On mesure alors ce que la France et l’Europe doivent à l’Irlande. Tout le monde l’ignore. De Gaulle, naturellement, connaissait tout dans le détail. Instruit par les livres religieux de sa grand-mère Joséphine de Gaulle-Maillot, il savait que Saint Colomban, père du monachisme irlandais du VIe siècle, était l’un des pères de l’Europe, qu’il avait largement contribué, après avoir posé le pied près de Saint-Malo (à Saint Coulomb précisément), à revigorer le christianisme sur le continent et à envoyer ses frères de l’abbaye de Luxeuil évangéliser une seconde fois des régions peu hospitalières retombées dans le paganisme comme dans le Nord du royaume mérovingien. La Vie de Daniel O’Connell rédigée également par la prolifique grand-mère lui avait montré l’exemple du héros de l’indépendance et de la liberté de son peuple.
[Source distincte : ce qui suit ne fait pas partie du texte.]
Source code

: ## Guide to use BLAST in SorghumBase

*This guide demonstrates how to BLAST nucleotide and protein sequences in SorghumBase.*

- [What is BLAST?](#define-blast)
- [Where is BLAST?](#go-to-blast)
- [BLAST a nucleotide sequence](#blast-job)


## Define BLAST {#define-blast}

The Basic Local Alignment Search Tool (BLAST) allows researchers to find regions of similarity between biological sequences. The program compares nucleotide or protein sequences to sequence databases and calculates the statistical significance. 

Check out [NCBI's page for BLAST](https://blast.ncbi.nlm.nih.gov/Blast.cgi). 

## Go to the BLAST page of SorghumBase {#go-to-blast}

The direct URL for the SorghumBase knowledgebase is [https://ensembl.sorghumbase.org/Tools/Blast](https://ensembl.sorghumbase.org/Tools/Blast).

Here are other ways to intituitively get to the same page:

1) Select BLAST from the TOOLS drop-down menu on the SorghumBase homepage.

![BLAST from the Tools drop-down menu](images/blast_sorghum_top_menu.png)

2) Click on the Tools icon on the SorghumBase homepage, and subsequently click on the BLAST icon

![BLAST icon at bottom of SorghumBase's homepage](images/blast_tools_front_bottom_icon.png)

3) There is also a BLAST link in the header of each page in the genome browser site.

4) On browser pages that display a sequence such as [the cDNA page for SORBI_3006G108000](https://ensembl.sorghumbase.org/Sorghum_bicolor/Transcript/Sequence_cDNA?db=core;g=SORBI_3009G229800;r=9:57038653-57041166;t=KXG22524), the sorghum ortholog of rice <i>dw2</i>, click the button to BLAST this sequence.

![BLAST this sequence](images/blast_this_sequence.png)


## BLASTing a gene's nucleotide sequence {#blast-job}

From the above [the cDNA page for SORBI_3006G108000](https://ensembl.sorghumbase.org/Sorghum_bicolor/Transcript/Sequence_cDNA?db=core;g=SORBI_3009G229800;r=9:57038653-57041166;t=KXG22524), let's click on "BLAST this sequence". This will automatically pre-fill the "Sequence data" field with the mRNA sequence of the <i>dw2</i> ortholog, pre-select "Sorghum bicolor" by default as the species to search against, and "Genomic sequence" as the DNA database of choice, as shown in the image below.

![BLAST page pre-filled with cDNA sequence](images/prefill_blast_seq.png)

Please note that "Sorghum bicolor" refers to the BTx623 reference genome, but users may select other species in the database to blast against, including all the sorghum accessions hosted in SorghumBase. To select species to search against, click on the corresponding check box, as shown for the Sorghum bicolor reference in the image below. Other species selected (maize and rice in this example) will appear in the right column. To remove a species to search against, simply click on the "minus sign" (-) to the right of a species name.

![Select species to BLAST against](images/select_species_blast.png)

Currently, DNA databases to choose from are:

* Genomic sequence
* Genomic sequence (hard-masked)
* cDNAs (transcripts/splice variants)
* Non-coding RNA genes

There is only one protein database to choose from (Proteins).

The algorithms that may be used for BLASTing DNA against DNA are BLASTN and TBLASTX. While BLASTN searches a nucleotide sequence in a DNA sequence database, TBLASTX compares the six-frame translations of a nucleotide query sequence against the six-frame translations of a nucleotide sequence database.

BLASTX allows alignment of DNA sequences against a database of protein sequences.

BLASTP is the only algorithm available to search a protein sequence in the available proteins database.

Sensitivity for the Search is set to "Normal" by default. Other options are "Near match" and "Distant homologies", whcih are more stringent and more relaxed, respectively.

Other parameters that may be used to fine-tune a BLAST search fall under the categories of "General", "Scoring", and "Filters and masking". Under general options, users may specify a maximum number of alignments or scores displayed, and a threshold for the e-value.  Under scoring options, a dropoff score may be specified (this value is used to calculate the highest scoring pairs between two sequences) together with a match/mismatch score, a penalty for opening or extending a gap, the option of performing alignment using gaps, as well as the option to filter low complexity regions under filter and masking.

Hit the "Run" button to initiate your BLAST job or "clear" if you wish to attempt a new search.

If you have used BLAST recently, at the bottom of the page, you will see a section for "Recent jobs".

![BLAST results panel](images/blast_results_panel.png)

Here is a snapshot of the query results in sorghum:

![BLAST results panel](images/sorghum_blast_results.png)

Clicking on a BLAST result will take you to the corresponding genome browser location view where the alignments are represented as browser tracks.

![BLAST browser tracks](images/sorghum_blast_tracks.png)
O’Connell lui-même lié à la France car il fit ses études au collège anglais de Douai en 1792. Rien d’étonnant à ce que le petit Lillois de Paris ait tenu à visiter la modeste demeure du Libérateur à Derrynane. Comme il tient l’année suivante à voir Yuste, le dernier refuge de Charles-Quint, l’empereur-chevalier qui eut droit lui aussi à un petit opuscule – amusant –  rédigé par l’infatigable Madame de Gaulle-Maillot. Irlande-Espagne, deux vieux peuples catholiques, qui ont traversé les océans, façonné le Nouveau Monde, joué habilement de leur neutralité pendant la Seconde guerre mondiale tout en soutenant en réalité les Alliés et en particulier la France Libre. De Gaulle n’oublie rien. Il veut d’ailleurs rencontrer Eamon de Valera, son « jumeau fabuleux » qu’il admire particulièrement, l’un des derniers Grands à son image, comme il voudra rencontrer Franco l’année suivante au grand dam de la classe politico-médiatique française.
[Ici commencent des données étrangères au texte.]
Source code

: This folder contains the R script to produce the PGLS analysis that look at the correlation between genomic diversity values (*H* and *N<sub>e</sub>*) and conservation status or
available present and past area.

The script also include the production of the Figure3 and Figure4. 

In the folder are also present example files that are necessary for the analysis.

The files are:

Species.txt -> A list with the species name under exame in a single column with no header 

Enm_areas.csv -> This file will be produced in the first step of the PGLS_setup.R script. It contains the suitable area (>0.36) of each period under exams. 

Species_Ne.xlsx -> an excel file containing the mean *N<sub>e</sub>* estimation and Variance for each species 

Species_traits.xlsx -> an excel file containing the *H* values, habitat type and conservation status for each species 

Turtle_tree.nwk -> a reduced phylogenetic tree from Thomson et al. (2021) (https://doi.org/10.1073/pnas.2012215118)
Il comprend la neutralité irlandaise, allant jusqu’à désavouer le Quai d’Orsay à la Libération lorsque le Département, par excès de zèle, veut renvoyer à Dublin l’ambassadeur Murphy coupable d’être resté auprès du gouvernement de Vichy. Conscient que le Royaume-Uni fait écran entre l’Europe continentale et l’Irlande, il assume, par ses blocages répétés de 1963 et 1967, de laisser la petite république à l’écart de la Communauté économique européenne alors qu’il aspire naturellement à la voir rejoindre l’entreprise européenne. Il admet sa future adhésion sans ambages lors de ses entretiens avec de Valera puis avec le Taoiseach Lynch.
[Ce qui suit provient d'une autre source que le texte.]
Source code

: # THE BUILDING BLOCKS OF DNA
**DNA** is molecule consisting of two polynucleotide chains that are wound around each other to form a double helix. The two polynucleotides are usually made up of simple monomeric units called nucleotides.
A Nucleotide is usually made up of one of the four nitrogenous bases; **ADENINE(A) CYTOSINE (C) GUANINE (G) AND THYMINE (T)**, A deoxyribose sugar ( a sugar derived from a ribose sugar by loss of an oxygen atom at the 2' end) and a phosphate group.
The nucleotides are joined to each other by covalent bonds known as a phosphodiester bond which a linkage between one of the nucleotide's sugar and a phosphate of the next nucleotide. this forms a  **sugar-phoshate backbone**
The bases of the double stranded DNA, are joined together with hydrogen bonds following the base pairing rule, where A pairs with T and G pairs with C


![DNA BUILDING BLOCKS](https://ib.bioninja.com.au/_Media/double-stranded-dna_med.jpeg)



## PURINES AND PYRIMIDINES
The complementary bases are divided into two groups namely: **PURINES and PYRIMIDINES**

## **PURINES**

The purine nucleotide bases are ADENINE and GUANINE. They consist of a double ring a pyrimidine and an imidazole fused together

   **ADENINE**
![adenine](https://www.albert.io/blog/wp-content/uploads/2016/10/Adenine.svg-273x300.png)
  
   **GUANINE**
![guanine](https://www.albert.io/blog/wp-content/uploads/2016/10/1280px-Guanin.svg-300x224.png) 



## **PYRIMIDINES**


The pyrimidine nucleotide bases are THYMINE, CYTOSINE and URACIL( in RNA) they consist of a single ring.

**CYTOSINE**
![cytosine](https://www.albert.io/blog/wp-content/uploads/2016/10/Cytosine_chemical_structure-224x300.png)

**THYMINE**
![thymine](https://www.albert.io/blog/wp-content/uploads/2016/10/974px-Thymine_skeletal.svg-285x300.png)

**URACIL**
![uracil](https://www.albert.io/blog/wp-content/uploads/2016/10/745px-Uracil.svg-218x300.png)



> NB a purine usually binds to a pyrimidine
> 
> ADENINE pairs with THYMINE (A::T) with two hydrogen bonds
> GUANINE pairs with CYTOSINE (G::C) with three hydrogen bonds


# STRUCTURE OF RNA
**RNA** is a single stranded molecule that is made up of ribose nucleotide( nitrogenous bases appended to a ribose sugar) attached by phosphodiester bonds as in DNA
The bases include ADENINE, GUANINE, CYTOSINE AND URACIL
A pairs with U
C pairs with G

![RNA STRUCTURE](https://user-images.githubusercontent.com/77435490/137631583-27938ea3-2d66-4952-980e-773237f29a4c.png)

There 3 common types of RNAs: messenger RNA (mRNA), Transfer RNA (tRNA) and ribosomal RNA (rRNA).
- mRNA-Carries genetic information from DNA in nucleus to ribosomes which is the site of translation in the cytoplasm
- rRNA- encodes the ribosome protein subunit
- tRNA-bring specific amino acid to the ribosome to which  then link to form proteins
Aujourd’hui, l’Irlande est restée dans l’Union européenne alors que le Royaume-Uni en est sorti. De Gaulle avait raison, ce qu’il prévoyait, ce qu’il souhaitait au fond de lui, s’est réalisé. Mais l’Irlande et la France, qui semblent tellement faites pour s’entendre depuis toujours, sont-elles toujours les mêmes ?

Pierre Joannon s’en tient à l’Histoire. Mais il connaît trop finement ses deux patries pour ne pas nous inviter à nous poser la question.